Just as they drew level with the fuel bowser with the Lynx by now about 45 degrees nose up, the tail rotor struck the ground, the tail rotor drive shaft immediately sheared, the Lynx began to spin towards the bowser, the AAC Lt in the left seat heroically chopped the throttles to stop the spin, the MAIN rotor blades sliced through a pressurized refuelling hose laid out on the ground ready for the refuel, just missing the Airtroopers who were positioned with the TOW missile reloads, but now spewing gallons of Avtur over the scene, the FARP commander rapidly chopped the bowser pump before everything was covered in fuel, and the aircraft dropped down on to a slightly bent set of skids.

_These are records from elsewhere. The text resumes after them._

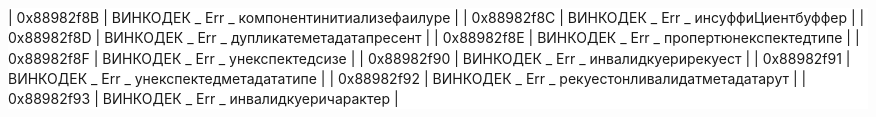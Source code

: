 | 0x88982f8B                       | ВИНКОДЕК \_ Err \_ компонентинитиализефаилуре       |
| 0x88982f8C                       | ВИНКОДЕК \_ Err \_ инсуффиЦиентбуффер               |
| 0x88982f8D                       | ВИНКОДЕК \_ Err \_ дупликатеметадатапресент         |
| 0x88982f8E                       | ВИНКОДЕК \_ Err \_ пропертюнекспектедтипе           |
| 0x88982f8F                       | ВИНКОДЕК \_ Err \_ унекспектедсизе                   |
| 0x88982f90                       | ВИНКОДЕК \_ Err \_ инвалидкуерирекуест              |
| 0x88982f91                       | ВИНКОДЕК \_ Err \_ унекспектедметадататипе           |
| 0x88982f92                       | ВИНКОДЕК \_ Err \_ рекуестонливалидатметадатарут   |
| 0x88982f93                       | ВИНКОДЕК \_ Err \_ инвалидкуеричарактер            |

There was an eery silence for a few seconds, as everyone realized just how close we had come to a major conflagration, and then about 100 Warsaw Pact officers started politely clapping! I'm still not sure if they thought flying a Lynx into a fuel bowser was part of the demo or not, but they certainly appreciated not being part of the fireball demo. As Lord Wellington once said, "I don't know what effect these men will have upon the enemy, but, by God, they frighten me."